An old woman, ugly beyond belief, stood tending a charcoal kiln, feeding small cuts of wood into it, banking flames as she ensured the wood burned down properly; too hot, and she’d have ashes.
Seeing the two young men suddenly appear out of the gloom, she shrieked and almost dove inside the rude hut beside which her kiln rested. The shrieking continued and Roo said, “She’ll bring them down on us if this keeps up.”
Erik tried to raise his voice over her shouting. “We mean you no harm.”
The shrieking continued, and Roo added his protestation of no evil intent to Erik’s. The woman continued to shriek. Finally Erik said, “We had best leave.”

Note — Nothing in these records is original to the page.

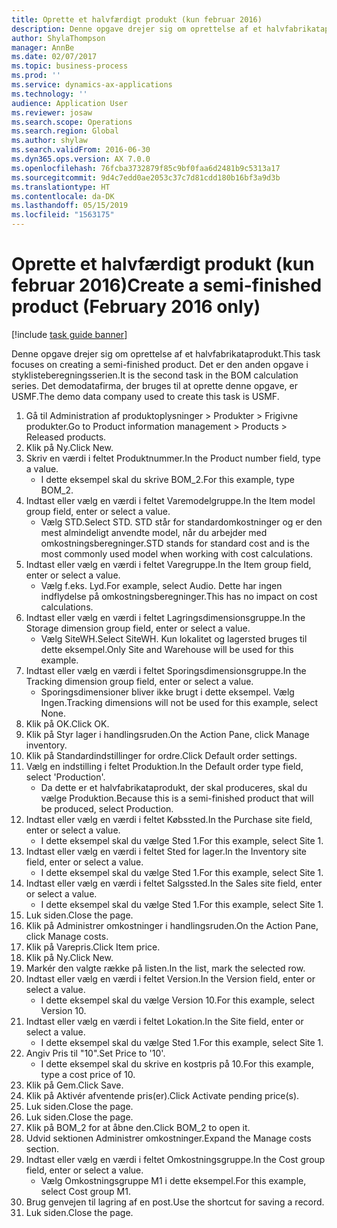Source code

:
 ```yaml
---
title: Oprette et halvfærdigt produkt (kun februar 2016)
description: Denne opgave drejer sig om oprettelse af et halvfabrikataprodukt.
author: ShylaThompson
manager: AnnBe
ms.date: 02/07/2017
ms.topic: business-process
ms.prod: ''
ms.service: dynamics-ax-applications
ms.technology: ''
audience: Application User
ms.reviewer: josaw
ms.search.scope: Operations
ms.search.region: Global
ms.author: shylaw
ms.search.validFrom: 2016-06-30
ms.dyn365.ops.version: AX 7.0.0
ms.openlocfilehash: 76fcba3732879f85c9bf0faa6d2481b9c5313a17
ms.sourcegitcommit: 9d4c7edd0ae2053c37c7d81cdd180b16bf3a9d3b
ms.translationtype: HT
ms.contentlocale: da-DK
ms.lasthandoff: 05/15/2019
ms.locfileid: "1563175"
---
```

# <a name="create-a-semi-finished-product-february-2016-only"></a><span data-ttu-id="c405c-103">Oprette et halvfærdigt produkt (kun februar 2016)</span><span class="sxs-lookup"><span data-stu-id="c405c-103">Create a semi-finished product (February 2016 only)</span></span>

[!include [task guide banner](../../includes/task-guide-banner.md)]

<span data-ttu-id="c405c-104">Denne opgave drejer sig om oprettelse af et halvfabrikataprodukt.</span><span class="sxs-lookup"><span data-stu-id="c405c-104">This task focuses on creating a semi-finished product.</span></span> <span data-ttu-id="c405c-105">Det er den anden opgave i styklisteberegningsserien.</span><span class="sxs-lookup"><span data-stu-id="c405c-105">It is the second task in the BOM calculation series.</span></span> <span data-ttu-id="c405c-106">Det demodatafirma, der bruges til at oprette denne opgave, er USMF.</span><span class="sxs-lookup"><span data-stu-id="c405c-106">The demo data company used to create this task is USMF.</span></span>

1. <span data-ttu-id="c405c-107">Gå til Administration af produktoplysninger > Produkter > Frigivne produkter.</span><span class="sxs-lookup"><span data-stu-id="c405c-107">Go to Product information management > Products > Released products.</span></span>
2. <span data-ttu-id="c405c-108">Klik på Ny.</span><span class="sxs-lookup"><span data-stu-id="c405c-108">Click New.</span></span>
3. <span data-ttu-id="c405c-109">Skriv en værdi i feltet Produktnummer.</span><span class="sxs-lookup"><span data-stu-id="c405c-109">In the Product number field, type a value.</span></span>
    * <span data-ttu-id="c405c-110">I dette eksempel skal du skrive BOM_2.</span><span class="sxs-lookup"><span data-stu-id="c405c-110">For this example, type BOM_2.</span></span>  
4. <span data-ttu-id="c405c-111">Indtast eller vælg en værdi i feltet Varemodelgruppe.</span><span class="sxs-lookup"><span data-stu-id="c405c-111">In the Item model group field, enter or select a value.</span></span>
    * <span data-ttu-id="c405c-112">Vælg STD.</span><span class="sxs-lookup"><span data-stu-id="c405c-112">Select STD.</span></span> <span data-ttu-id="c405c-113">STD står for standardomkostninger og er den mest almindeligt anvendte model, når du arbejder med omkostningsberegninger.</span><span class="sxs-lookup"><span data-stu-id="c405c-113">STD stands for standard cost and is the most commonly used model when working with cost calculations.</span></span>  
5. <span data-ttu-id="c405c-114">Indtast eller vælg en værdi i feltet Varegruppe.</span><span class="sxs-lookup"><span data-stu-id="c405c-114">In the Item group field, enter or select a value.</span></span>
    * <span data-ttu-id="c405c-115">Vælg f.eks. Lyd.</span><span class="sxs-lookup"><span data-stu-id="c405c-115">For example, select Audio.</span></span> <span data-ttu-id="c405c-116">Dette har ingen indflydelse på omkostningsberegninger.</span><span class="sxs-lookup"><span data-stu-id="c405c-116">This has no impact on cost calculations.</span></span>  
6. <span data-ttu-id="c405c-117">Indtast eller vælg en værdi i feltet Lagringsdimensionsgruppe.</span><span class="sxs-lookup"><span data-stu-id="c405c-117">In the Storage dimension group field, enter or select a value.</span></span>
    * <span data-ttu-id="c405c-118">Vælg SiteWH.</span><span class="sxs-lookup"><span data-stu-id="c405c-118">Select SiteWH.</span></span> <span data-ttu-id="c405c-119">Kun lokalitet og lagersted bruges til dette eksempel.</span><span class="sxs-lookup"><span data-stu-id="c405c-119">Only Site and Warehouse will be used for this example.</span></span>  
7. <span data-ttu-id="c405c-120">Indtast eller vælg en værdi i feltet Sporingsdimensionsgruppe.</span><span class="sxs-lookup"><span data-stu-id="c405c-120">In the Tracking dimension group field, enter or select a value.</span></span>
    * <span data-ttu-id="c405c-121">Sporingsdimensioner bliver ikke brugt i dette eksempel. Vælg Ingen.</span><span class="sxs-lookup"><span data-stu-id="c405c-121">Tracking dimensions will not be used for this example, select None.</span></span>  
8. <span data-ttu-id="c405c-122">Klik på OK.</span><span class="sxs-lookup"><span data-stu-id="c405c-122">Click OK.</span></span>
9. <span data-ttu-id="c405c-123">Klik på Styr lager i handlingsruden.</span><span class="sxs-lookup"><span data-stu-id="c405c-123">On the Action Pane, click Manage inventory.</span></span>
10. <span data-ttu-id="c405c-124">Klik på Standardindstillinger for ordre.</span><span class="sxs-lookup"><span data-stu-id="c405c-124">Click Default order settings.</span></span>
11. <span data-ttu-id="c405c-125">Vælg en indstilling i feltet Produktion.</span><span class="sxs-lookup"><span data-stu-id="c405c-125">In the Default order type field, select 'Production'.</span></span>
    * <span data-ttu-id="c405c-126">Da dette er et halvfabrikataprodukt, der skal produceres, skal du vælge Produktion.</span><span class="sxs-lookup"><span data-stu-id="c405c-126">Because this is a semi-finished product that will be produced, select Production.</span></span>  
12. <span data-ttu-id="c405c-127">Indtast eller vælg en værdi i feltet Købssted.</span><span class="sxs-lookup"><span data-stu-id="c405c-127">In the Purchase site field, enter or select a value.</span></span>
    * <span data-ttu-id="c405c-128">I dette eksempel skal du vælge Sted 1.</span><span class="sxs-lookup"><span data-stu-id="c405c-128">For this example, select Site 1.</span></span>  
13. <span data-ttu-id="c405c-129">Indtast eller vælg en værdi i feltet Sted for lager.</span><span class="sxs-lookup"><span data-stu-id="c405c-129">In the Inventory site field, enter or select a value.</span></span>
    * <span data-ttu-id="c405c-130">I dette eksempel skal du vælge Sted 1.</span><span class="sxs-lookup"><span data-stu-id="c405c-130">For this example, select Site 1.</span></span>  
14. <span data-ttu-id="c405c-131">Indtast eller vælg en værdi i feltet Salgssted.</span><span class="sxs-lookup"><span data-stu-id="c405c-131">In the Sales site field, enter or select a value.</span></span>
    * <span data-ttu-id="c405c-132">I dette eksempel skal du vælge Sted 1.</span><span class="sxs-lookup"><span data-stu-id="c405c-132">For this example, select Site 1.</span></span>  
15. <span data-ttu-id="c405c-133">Luk siden.</span><span class="sxs-lookup"><span data-stu-id="c405c-133">Close the page.</span></span>
16. <span data-ttu-id="c405c-134">Klik på Administrer omkostninger i handlingsruden.</span><span class="sxs-lookup"><span data-stu-id="c405c-134">On the Action Pane, click Manage costs.</span></span>
17. <span data-ttu-id="c405c-135">Klik på Varepris.</span><span class="sxs-lookup"><span data-stu-id="c405c-135">Click Item price.</span></span>
18. <span data-ttu-id="c405c-136">Klik på Ny.</span><span class="sxs-lookup"><span data-stu-id="c405c-136">Click New.</span></span>
19. <span data-ttu-id="c405c-137">Markér den valgte række på listen.</span><span class="sxs-lookup"><span data-stu-id="c405c-137">In the list, mark the selected row.</span></span>
20. <span data-ttu-id="c405c-138">Indtast eller vælg en værdi i feltet Version.</span><span class="sxs-lookup"><span data-stu-id="c405c-138">In the Version field, enter or select a value.</span></span>
    * <span data-ttu-id="c405c-139">I dette eksempel skal du vælge Version 10.</span><span class="sxs-lookup"><span data-stu-id="c405c-139">For this example, select Version 10.</span></span>  
21. <span data-ttu-id="c405c-140">Indtast eller vælg en værdi i feltet Lokation.</span><span class="sxs-lookup"><span data-stu-id="c405c-140">In the Site field, enter or select a value.</span></span>
    * <span data-ttu-id="c405c-141">I dette eksempel skal du vælge Sted 1.</span><span class="sxs-lookup"><span data-stu-id="c405c-141">For this example, select Site 1.</span></span>  
22. <span data-ttu-id="c405c-142">Angiv Pris til "10".</span><span class="sxs-lookup"><span data-stu-id="c405c-142">Set Price to '10'.</span></span>
    * <span data-ttu-id="c405c-143">I dette eksempel skal du skrive en kostpris på 10.</span><span class="sxs-lookup"><span data-stu-id="c405c-143">For this example, type a cost price of 10.</span></span>  
23. <span data-ttu-id="c405c-144">Klik på Gem.</span><span class="sxs-lookup"><span data-stu-id="c405c-144">Click Save.</span></span>
24. <span data-ttu-id="c405c-145">Klik på Aktivér afventende pris(er).</span><span class="sxs-lookup"><span data-stu-id="c405c-145">Click Activate pending price(s).</span></span>
25. <span data-ttu-id="c405c-146">Luk siden.</span><span class="sxs-lookup"><span data-stu-id="c405c-146">Close the page.</span></span>
26. <span data-ttu-id="c405c-147">Luk siden.</span><span class="sxs-lookup"><span data-stu-id="c405c-147">Close the page.</span></span>
27. <span data-ttu-id="c405c-148">Klik på BOM_2 for at åbne den.</span><span class="sxs-lookup"><span data-stu-id="c405c-148">Click BOM_2 to open it.</span></span>
28. <span data-ttu-id="c405c-149">Udvid sektionen Administrer omkostninger.</span><span class="sxs-lookup"><span data-stu-id="c405c-149">Expand the Manage costs section.</span></span>
29. <span data-ttu-id="c405c-150">Indtast eller vælg en værdi i feltet Omkostningsgruppe.</span><span class="sxs-lookup"><span data-stu-id="c405c-150">In the Cost group field, enter or select a value.</span></span>
    * <span data-ttu-id="c405c-151">Vælg Omkostningsgruppe M1 i dette eksempel.</span><span class="sxs-lookup"><span data-stu-id="c405c-151">For this example, select Cost group M1.</span></span>  
30. <span data-ttu-id="c405c-152">Brug genvejen til lagring af en post.</span><span class="sxs-lookup"><span data-stu-id="c405c-152">Use the shortcut for saving a record.</span></span>
31. <span data-ttu-id="c405c-153">Luk siden.</span><span class="sxs-lookup"><span data-stu-id="c405c-153">Close the page.</span></span>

“We can’t,” answered Roo. “You’re on your last legs now.” He said nothing about the wound, which continued to weep blood, despite the rags pressed against it.
Stumbling down a small incline to the charcoal burner’s hut, they confronted a simple piece of hide that served as a door.
Erik leaned his weight against the mud-covered wall and pulled aside the leather door. The woman huddled back against the bale of rags that served as her bedding, shrieking all the more.
Erik finally shouted, “Woman! We mean you no harm!”
Instantly the shouting ceased. “Well,” she answered, her voice as raspy as a wire brush on metal, “why didn’t you say something?”
Erik almost laughed, he felt so light-headed and giddy. Roo said, “We were trying to, but you kept screaming.”
Getting up off the rags, showing a surprising nimbleness for her age and weight—easily as much as Erik’s and he stood a good foot and a half taller than she—the woman stepped out of the hut.
Roo reflexively stepped back. She was the ugliest human being he had ever encountered, if indeed she was human. From her appearance, she could possibly be one of those trolls he had heard about that haunted the woodlands of the Far Coast. Her nose was a lumpy red protrusion, resembling a large tuber, with one big wart on the tip of it, from which several long hairs grew. Her eyes could only be called piggish, and they wept from some sort of inflammation. Her teeth were blackened stumps with green edges, and her breath was as foul as anything Roo had remembered smelling that wasn’t dead. Her skin looked like dried leather, and he shuddered to consider what her body under that assortment of filthy rags might resemble.
Then she smiled and the effect was heightened. “Come to pay old Gert a visit, have you?” She tried to be girlish as she combed her fingers through grey hair tangled with straw and dirt, and had the boys not been so tired and frightened, they would have laughed. “Well, my man is gone to the city, so maybe—”
“My friend is hurt,” interrupted Roo.
Suddenly the old woman’s manner changed again as she caught the sound of the dogs on the wind. “King’s men are hunting you?”